__Exercise objective__: Make an exact copy of the records below. Include every line.
━━━ Exercise data ━━━
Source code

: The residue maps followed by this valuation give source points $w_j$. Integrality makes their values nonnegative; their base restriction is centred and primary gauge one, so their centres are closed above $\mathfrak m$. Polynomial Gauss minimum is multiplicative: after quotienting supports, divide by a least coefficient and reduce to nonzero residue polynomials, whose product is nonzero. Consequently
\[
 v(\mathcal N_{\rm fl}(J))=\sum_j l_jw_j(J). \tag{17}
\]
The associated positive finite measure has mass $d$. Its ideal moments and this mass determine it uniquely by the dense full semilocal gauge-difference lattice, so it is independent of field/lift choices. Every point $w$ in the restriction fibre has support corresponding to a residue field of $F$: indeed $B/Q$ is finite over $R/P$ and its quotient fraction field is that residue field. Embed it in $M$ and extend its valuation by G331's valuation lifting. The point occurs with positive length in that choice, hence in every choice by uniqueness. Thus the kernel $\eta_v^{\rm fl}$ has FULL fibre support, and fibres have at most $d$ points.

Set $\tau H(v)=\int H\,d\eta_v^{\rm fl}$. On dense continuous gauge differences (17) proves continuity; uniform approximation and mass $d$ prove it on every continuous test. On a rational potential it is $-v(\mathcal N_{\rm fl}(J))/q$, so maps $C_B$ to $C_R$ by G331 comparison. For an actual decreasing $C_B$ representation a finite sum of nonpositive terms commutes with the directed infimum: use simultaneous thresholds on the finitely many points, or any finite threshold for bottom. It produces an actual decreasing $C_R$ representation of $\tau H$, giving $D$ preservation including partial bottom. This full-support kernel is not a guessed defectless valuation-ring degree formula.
━━━
__Solution to this problem__:
Source code

: The residue maps followed by this valuation give source points $w_j$. Integrality makes their values nonnegative; their base restriction is centred and primary gauge one, so their centres are closed above $\mathfrak m$. Polynomial Gauss minimum is multiplicative: after quotienting supports, divide by a least coefficient and reduce to nonzero residue polynomials, whose product is nonzero. Consequently
\[
 v(\mathcal N_{\rm fl}(J))=\sum_j l_jw_j(J). \tag{17}
\]
The associated positive finite measure has mass $d$. Its ideal moments and this mass determine it uniquely by the dense full semilocal gauge-difference lattice, so it is independent of field/lift choices. Every point $w$ in the restriction fibre has support corresponding to a residue field of $F$: indeed $B/Q$ is finite over $R/P$ and its quotient fraction field is that residue field. Embed it in $M$ and extend its valuation by G331's valuation lifting. The point occurs with positive length in that choice, hence in every choice by uniqueness. Thus the kernel $\eta_v^{\rm fl}$ has FULL fibre support, and fibres have at most $d$ points.

Set $\tau H(v)=\int H\,d\eta_v^{\rm fl}$. On dense continuous gauge differences (17) proves continuity; uniform approximation and mass $d$ prove it on every continuous test. On a rational potential it is $-v(\mathcal N_{\rm fl}(J))/q$, so maps $C_B$ to $C_R$ by G331 comparison. For an actual decreasing $C_B$ representation a finite sum of nonpositive terms commutes with the directed infimum: use simultaneous thresholds on the finitely many points, or any finite threshold for bottom. It produces an actual decreasing $C_R$ representation of $\tau H$, giving $D$ preservation including partial bottom. This full-support kernel is not a guessed defectless valuation-ring degree formula.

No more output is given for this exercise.